▸ Task to complete
An exact copy of every record, without the pictures, is what should come back.
*** Records for the task Section Begins ***
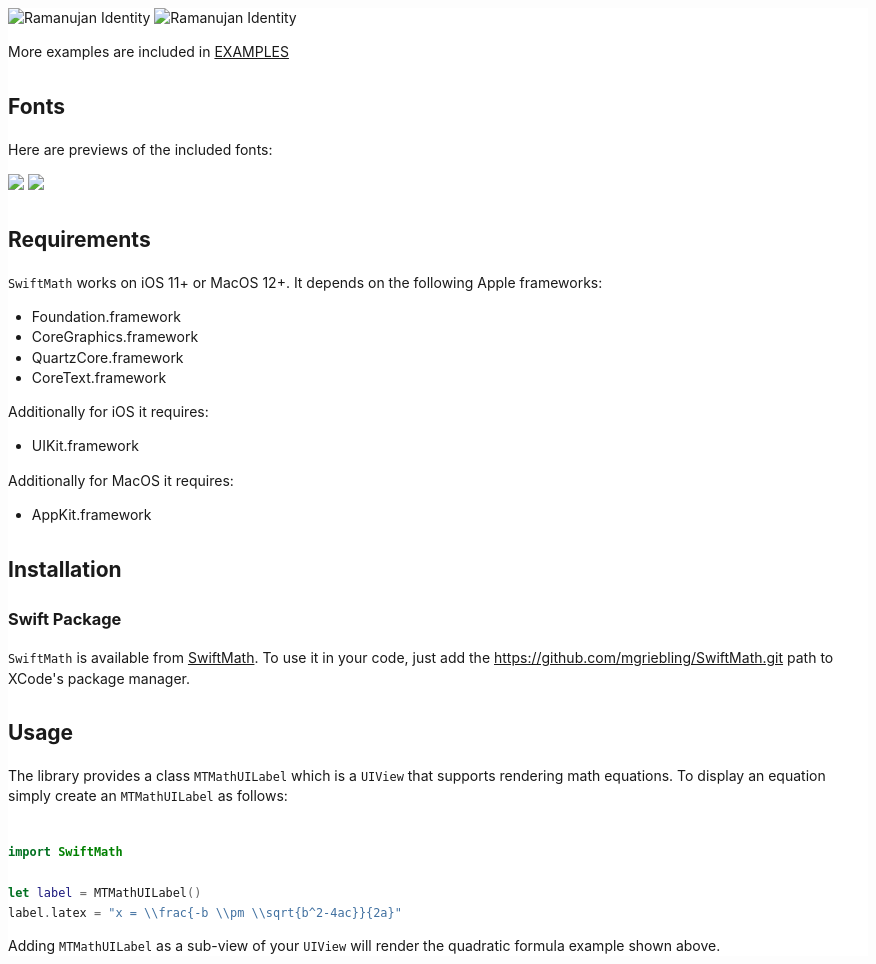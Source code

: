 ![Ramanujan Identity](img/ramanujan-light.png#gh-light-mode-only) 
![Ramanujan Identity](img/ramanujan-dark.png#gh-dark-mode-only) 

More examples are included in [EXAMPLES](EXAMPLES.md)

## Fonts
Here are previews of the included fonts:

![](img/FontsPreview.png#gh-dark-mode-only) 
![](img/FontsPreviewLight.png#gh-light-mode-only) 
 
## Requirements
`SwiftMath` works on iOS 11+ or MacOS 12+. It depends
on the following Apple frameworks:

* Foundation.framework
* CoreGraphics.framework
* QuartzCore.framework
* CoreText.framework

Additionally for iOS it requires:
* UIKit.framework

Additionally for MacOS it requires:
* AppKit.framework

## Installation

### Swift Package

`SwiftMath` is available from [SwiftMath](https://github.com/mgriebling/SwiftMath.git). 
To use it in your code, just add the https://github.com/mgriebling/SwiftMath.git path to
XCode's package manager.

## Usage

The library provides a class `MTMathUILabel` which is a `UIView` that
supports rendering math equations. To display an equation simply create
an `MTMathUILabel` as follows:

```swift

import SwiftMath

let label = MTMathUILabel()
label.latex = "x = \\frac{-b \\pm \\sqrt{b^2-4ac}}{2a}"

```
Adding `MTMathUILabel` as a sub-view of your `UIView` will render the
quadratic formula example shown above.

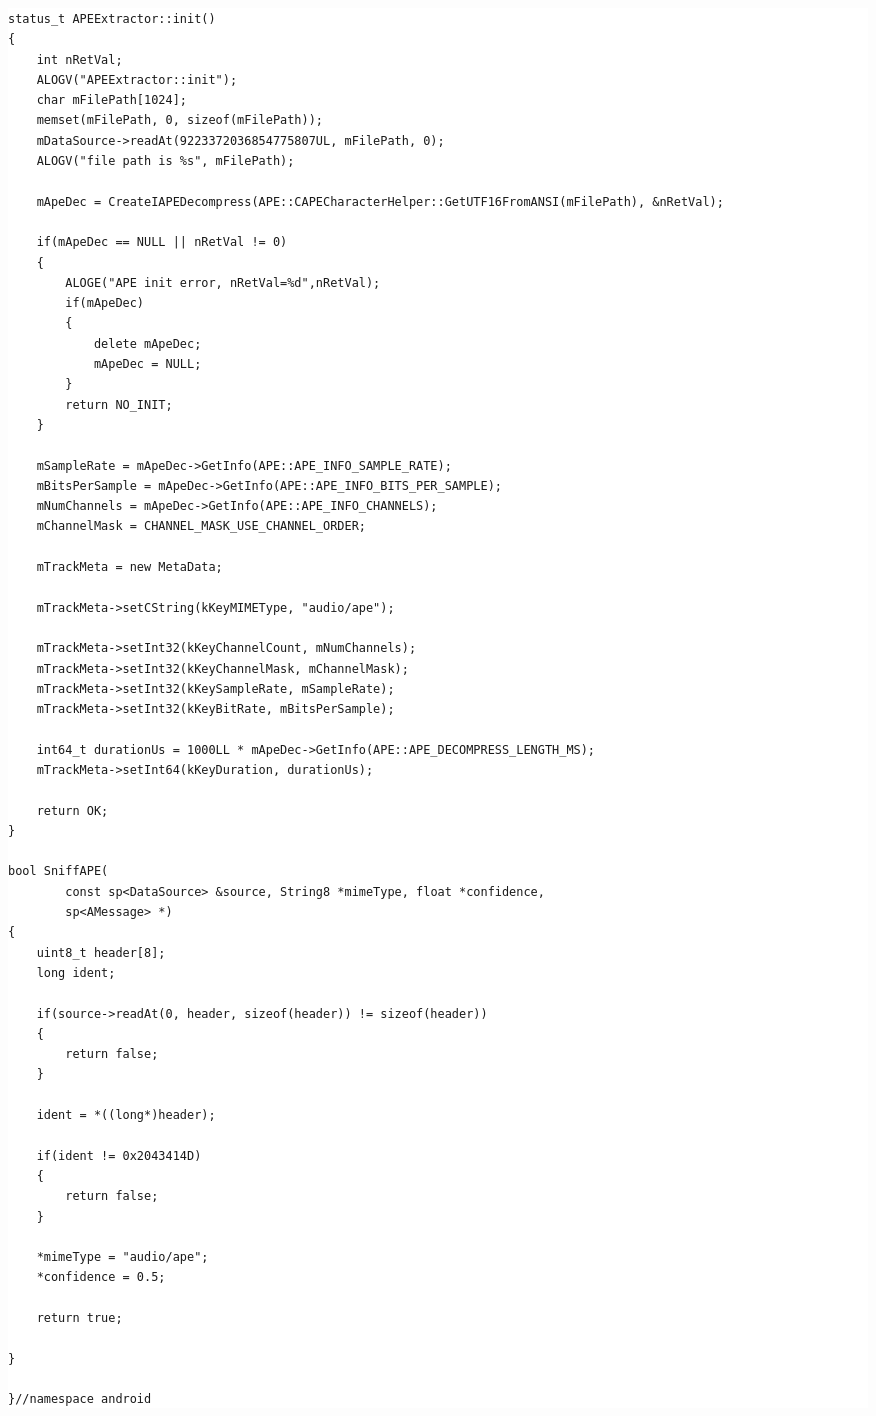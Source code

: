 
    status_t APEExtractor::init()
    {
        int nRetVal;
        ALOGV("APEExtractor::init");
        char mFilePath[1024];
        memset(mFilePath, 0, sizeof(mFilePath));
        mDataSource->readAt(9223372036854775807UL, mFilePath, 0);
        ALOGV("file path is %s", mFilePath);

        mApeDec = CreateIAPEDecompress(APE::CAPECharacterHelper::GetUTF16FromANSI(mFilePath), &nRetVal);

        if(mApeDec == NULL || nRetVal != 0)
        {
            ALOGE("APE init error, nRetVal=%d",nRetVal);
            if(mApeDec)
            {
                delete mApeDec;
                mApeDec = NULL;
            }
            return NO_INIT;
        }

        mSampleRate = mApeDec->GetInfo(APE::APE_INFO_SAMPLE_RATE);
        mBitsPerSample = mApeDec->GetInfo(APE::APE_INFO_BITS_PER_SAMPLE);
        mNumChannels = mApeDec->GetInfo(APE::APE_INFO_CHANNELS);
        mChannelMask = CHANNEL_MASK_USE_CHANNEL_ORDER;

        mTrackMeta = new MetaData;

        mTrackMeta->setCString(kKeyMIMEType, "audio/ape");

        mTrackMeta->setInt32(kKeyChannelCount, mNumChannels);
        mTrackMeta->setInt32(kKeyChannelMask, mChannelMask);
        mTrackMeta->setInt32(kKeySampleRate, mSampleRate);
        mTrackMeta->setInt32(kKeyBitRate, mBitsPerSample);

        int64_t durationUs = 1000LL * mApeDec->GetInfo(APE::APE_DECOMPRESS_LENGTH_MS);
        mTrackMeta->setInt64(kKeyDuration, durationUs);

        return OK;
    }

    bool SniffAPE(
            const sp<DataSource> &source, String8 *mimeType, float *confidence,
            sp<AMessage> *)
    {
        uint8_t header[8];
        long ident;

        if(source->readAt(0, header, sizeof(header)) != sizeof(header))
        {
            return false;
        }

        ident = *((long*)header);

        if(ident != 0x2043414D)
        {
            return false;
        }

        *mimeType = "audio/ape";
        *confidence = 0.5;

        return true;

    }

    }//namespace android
*** Records for the task Section Ends ***
▸ Result
Source code

: ![Ramanujan Identity](img/ramanujan-light.png#gh-light-mode-only) 
![Ramanujan Identity](img/ramanujan-dark.png#gh-dark-mode-only) 

More examples are included in [EXAMPLES](EXAMPLES.md)

## Fonts
Here are previews of the included fonts:

![](img/FontsPreview.png#gh-dark-mode-only) 
![](img/FontsPreviewLight.png#gh-light-mode-only) 
 
## Requirements
`SwiftMath` works on iOS 11+ or MacOS 12+. It depends
on the following Apple frameworks:

* Foundation.framework
* CoreGraphics.framework
* QuartzCore.framework
* CoreText.framework

Additionally for iOS it requires:
* UIKit.framework

Additionally for MacOS it requires:
* AppKit.framework

## Installation

### Swift Package

`SwiftMath` is available from [SwiftMath](https://github.com/mgriebling/SwiftMath.git). 
To use it in your code, just add the https://github.com/mgriebling/SwiftMath.git path to
XCode's package manager.

## Usage

The library provides a class `MTMathUILabel` which is a `UIView` that
supports rendering math equations. To display an equation simply create
an `MTMathUILabel` as follows:

```swift

import SwiftMath

let label = MTMathUILabel()
label.latex = "x = \\frac{-b \\pm \\sqrt{b^2-4ac}}{2a}"

```
Adding `MTMathUILabel` as a sub-view of your `UIView` will render the
quadratic formula example shown above.

Source code

: 
    status_t APEExtractor::init()
    {
        int nRetVal;
        ALOGV("APEExtractor::init");
        char mFilePath[1024];
        memset(mFilePath, 0, sizeof(mFilePath));
        mDataSource->readAt(9223372036854775807UL, mFilePath, 0);
        ALOGV("file path is %s", mFilePath);

        mApeDec = CreateIAPEDecompress(APE::CAPECharacterHelper::GetUTF16FromANSI(mFilePath), &nRetVal);

        if(mApeDec == NULL || nRetVal != 0)
        {
            ALOGE("APE init error, nRetVal=%d",nRetVal);
            if(mApeDec)
            {
                delete mApeDec;
                mApeDec = NULL;
            }
            return NO_INIT;
        }

        mSampleRate = mApeDec->GetInfo(APE::APE_INFO_SAMPLE_RATE);
        mBitsPerSample = mApeDec->GetInfo(APE::APE_INFO_BITS_PER_SAMPLE);
        mNumChannels = mApeDec->GetInfo(APE::APE_INFO_CHANNELS);
        mChannelMask = CHANNEL_MASK_USE_CHANNEL_ORDER;

        mTrackMeta = new MetaData;

        mTrackMeta->setCString(kKeyMIMEType, "audio/ape");

        mTrackMeta->setInt32(kKeyChannelCount, mNumChannels);
        mTrackMeta->setInt32(kKeyChannelMask, mChannelMask);
        mTrackMeta->setInt32(kKeySampleRate, mSampleRate);
        mTrackMeta->setInt32(kKeyBitRate, mBitsPerSample);

        int64_t durationUs = 1000LL * mApeDec->GetInfo(APE::APE_DECOMPRESS_LENGTH_MS);
        mTrackMeta->setInt64(kKeyDuration, durationUs);

        return OK;
    }

    bool SniffAPE(
            const sp<DataSource> &source, String8 *mimeType, float *confidence,
            sp<AMessage> *)
    {
        uint8_t header[8];
        long ident;

        if(source->readAt(0, header, sizeof(header)) != sizeof(header))
        {
            return false;
        }

        ident = *((long*)header);

        if(ident != 0x2043414D)
        {
            return false;
        }

        *mimeType = "audio/ape";
        *confidence = 0.5;

        return true;

    }

    }//namespace android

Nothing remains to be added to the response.